September 8, 2016

Star Trek: "The Man Trap"

It is 8 September 1966, exactly 50 years ago, and time for the first-ever episode of Star Trek.

The Enterprise travels to the long-dead planet of M-113 to deliver supplies to the archaeologist Robert Crater (Alfred Ryder) and his wife Nancy (Jeanne Bal) - who is a former lover of Dr McCoy (DeForest Kelley). When a string of Enterprise crew members die, the salt drained from their bodies, it becomes clear that there is something else living on M-113.

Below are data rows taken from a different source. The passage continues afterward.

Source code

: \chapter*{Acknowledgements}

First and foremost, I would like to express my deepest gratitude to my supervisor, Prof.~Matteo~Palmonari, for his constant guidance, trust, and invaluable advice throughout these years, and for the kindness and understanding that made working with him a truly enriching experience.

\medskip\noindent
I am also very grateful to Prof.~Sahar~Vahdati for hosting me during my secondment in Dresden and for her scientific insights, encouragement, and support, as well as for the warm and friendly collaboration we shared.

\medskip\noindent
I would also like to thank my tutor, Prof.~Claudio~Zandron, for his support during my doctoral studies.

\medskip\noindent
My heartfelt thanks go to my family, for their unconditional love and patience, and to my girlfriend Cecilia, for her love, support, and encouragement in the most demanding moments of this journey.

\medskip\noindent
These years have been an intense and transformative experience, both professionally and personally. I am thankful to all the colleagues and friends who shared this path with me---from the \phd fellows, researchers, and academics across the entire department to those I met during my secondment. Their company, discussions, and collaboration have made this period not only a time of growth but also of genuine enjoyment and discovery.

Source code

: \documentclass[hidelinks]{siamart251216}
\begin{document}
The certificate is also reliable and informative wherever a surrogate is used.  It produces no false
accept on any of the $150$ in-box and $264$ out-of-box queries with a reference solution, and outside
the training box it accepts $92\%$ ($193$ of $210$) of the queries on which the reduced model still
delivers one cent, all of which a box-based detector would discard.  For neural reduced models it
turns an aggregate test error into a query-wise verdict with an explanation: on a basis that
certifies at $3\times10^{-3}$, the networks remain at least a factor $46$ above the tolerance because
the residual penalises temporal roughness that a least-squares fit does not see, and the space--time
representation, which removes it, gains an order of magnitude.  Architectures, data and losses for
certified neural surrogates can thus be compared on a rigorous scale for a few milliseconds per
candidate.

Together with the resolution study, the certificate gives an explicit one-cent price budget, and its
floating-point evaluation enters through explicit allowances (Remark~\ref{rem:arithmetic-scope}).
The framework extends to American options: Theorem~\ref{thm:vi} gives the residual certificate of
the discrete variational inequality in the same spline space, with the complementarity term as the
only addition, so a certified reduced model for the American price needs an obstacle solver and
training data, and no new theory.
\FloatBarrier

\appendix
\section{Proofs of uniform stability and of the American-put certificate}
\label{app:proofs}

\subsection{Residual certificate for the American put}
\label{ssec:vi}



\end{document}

"The Man Trap" was the fifth episode of Star Trek to be filmed, but the first-ever to be broadcast. In the fashion of 1960s television drama it does not act as an 'opening episode' in any real fashion: the Enterprise is already well into its five-year mission, and we meet the regular characters purely through the undertaking their day-to-day duties onboard the ship. It is a fairly mediocre episode, all things considered, but it does contain the elements and the characters that will go on to make Star Trek a 50 year-old hugely successful television and film franchise. Everything has to start somewhere, after all.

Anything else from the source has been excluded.